Kaspersky Internet Security 2009 earned 10 points.
Navigation and Controls (10 points total)
This test rates how easy the software is to navigate and use. Are all the menus and controls easy to locate? Are the various functions and controls easy to understand? Is there help for the options? If help is available, how easy is it to locate?
Kaspersky Internet Security 2009 earned 9 points.
Scanning (15 points total)
Scanning covers the scanning speed, the various scanning options, and control. One aspect that is important in the control measurement was how easy it was to halt a scan in progress.

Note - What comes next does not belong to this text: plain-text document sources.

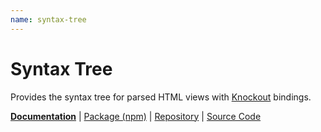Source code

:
 ```yaml
---
name: syntax-tree
---
```


# Syntax Tree

<!-- @include docs/parts/packages/syntax-tree/description.md-->

Provides the syntax tree for parsed HTML views with [Knockout] bindings.

<!-- /include -->

<!-- @include docs/parts/package-nav.md -->

[**Documentation**](https://knuckles.elsk.dev) | [Package (npm)](https://npmjs.com/package/@knuckles/syntax-tree) | [Repository](https://github.com/tscpp/knuckles) | [Source Code](https://github.com/tscpp/knuckles/tree/main/packages/syntax-tree)

<!-- /include -->

<!-- @include docs/parts/reference.md -->

[TypeScript]: https://typescriptlang.org
[ESLint]: https://eslint.org
[Knockout]: https://knockoutjs.com
[toolchain]: https://knuckles.elsk.dev

<!-- /include -->
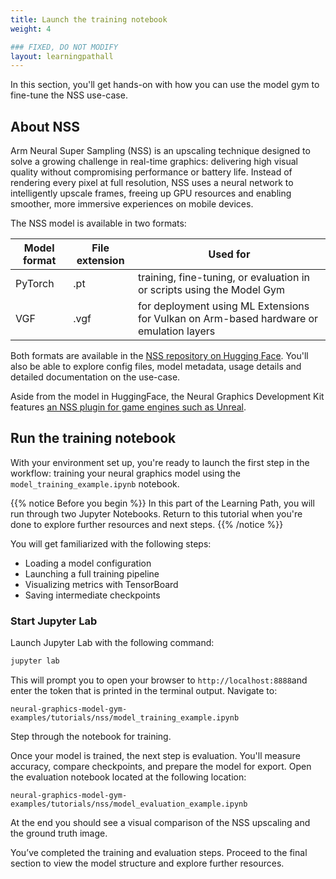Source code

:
 ```yaml
---
title: Launch the training notebook
weight: 4

### FIXED, DO NOT MODIFY
layout: learningpathall
---
```


In this section, you'll get hands-on with how you can use the model gym to fine-tune the NSS use-case.

## About NSS

Arm Neural Super Sampling (NSS) is an upscaling technique designed to solve a growing challenge in real-time graphics: delivering high visual quality without compromising performance or battery life. Instead of rendering every pixel at full resolution, NSS uses a neural network to intelligently upscale frames, freeing up GPU resources and enabling smoother, more immersive experiences on mobile devices.

The NSS model is available in two formats:

| Model format | File extension | Used for                                                                 |
|--------------|----------------|--------------------------------------------------------------------------|
| PyTorch      | .pt            | training, fine-tuning, or evaluation in or scripts using the Model Gym  |
| VGF          | .vgf           | for deployment using ML Extensions for Vulkan on Arm-based hardware or emulation layers |

Both formats are available in the [NSS repository on Hugging Face](https://huggingface.co/Arm/neural-super-sampling). You'll also be able to explore config files, model metadata, usage details and detailed documentation on the use-case.

Aside from the model in HuggingFace, the Neural Graphics Development Kit features [an NSS plugin for game engines such as Unreal](/learning-paths/mobile-graphics-and-gaming/nss-unreal).

## Run the training notebook

With your environment set up, you're ready to launch the first step in the workflow: training your neural graphics model using the `model_training_example.ipynb` notebook.

{{% notice Before you begin %}}
In this part of the Learning Path, you will run through two Jupyter Notebooks. Return to this tutorial when you're done to explore further resources and next steps.
{{% /notice %}}

You will get familiarized with the following steps:

- Loading a model configuration
- Launching a full training pipeline
- Visualizing metrics with TensorBoard
- Saving intermediate checkpoints

### Start Jupyter Lab

Launch Jupyter Lab with the following command:

```bash
jupyter lab
```

This will prompt you to open your browser to `http://localhost:8888`and enter the token that is printed in the terminal output. Navigate to:

```output
neural-graphics-model-gym-examples/tutorials/nss/model_training_example.ipynb
```

Step through the notebook for training.

Once your model is trained, the next step is evaluation. You'll measure accuracy, compare checkpoints, and prepare the model for export. Open the evaluation notebook located at the following location:

```output
neural-graphics-model-gym-examples/tutorials/nss/model_evaluation_example.ipynb
```

At the end you should see a visual comparison of the NSS upscaling and the ground truth image.


You’ve completed the training and evaluation steps. Proceed to the final section to view the model structure and explore further resources.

Kaspersky Internet Security 2009 earned 15 points.
Detection (15 points total)
This test centered on signature updates and controls, as well as monitoring and detection. One of the focal points was how accurate the detection was when locating Malware.
Kaspersky Internet Security 2009 earned 11 points.
Resources (15 points total)
Does the software drain system resources? Can the software be completely disabled? If there are help files available, how complete are they? Are the help documents easy to follow and are they relevant?
Kaspersky Internet Security 2009 earned 15 points.
Software Options (10 points total)
Does the software include other features that layer security? Are there other features that are added in that are non-security related? Are these features useful? Do they overlap one another or other features on the computer?
Kaspersky Internet Security 2009 earned 9 points.
Malware Testing (10 points total)
This test uses 39 samples of Malware, each worth .26 points (rounded up). The goal is to have each one discovered by the detection engine. The test is in two parts, where the samples are zipped in a password-protected archive and scanned, and then placed into an unprotected archive and scanned.
There is a loss of one point if there was no detection for password-protected archives. This is because some engines will flag password-protected files for inspection, which is a good protection point. As the bulk of the AV market allows exemptions for various files and file types, the legit password-protected files could later be exempted.
Kaspersky Internet Security 2009 earned 9.22 points.
The KeyGen Test (5 points total)
The KeyGen test is a simple test to pass for any vendor. As the self extracting executable launches, the first thing it does is write a temp file that links to a downloader. The downloader, as well as the various KeyGens in the archive, all link to Malware.
Kaspersky Internet Security 2009 earned 5 points.
Malicious URL Testing (5 points total)
The malicious URL test takes five random URLs, known to be malicious, and judges the software's reaction to what the user does. The software is judged based on its response to visiting the site and its reaction to any software downloaded. The software must react in order to pass this test.
Some of the URLs tested were discovered by the team at Malware Database (http://malwaredatabase.net) and shared with The Tech Herald.
Kaspersky Internet Security 2009 earned 4 points.
Spam Blocking Test (5 points total)
This test rates the Spam-blocking ability of the software. A full score means that the software blocked 95 percent of the Spam samples sent.
Kaspersky Internet Security 2009 earned 1 point.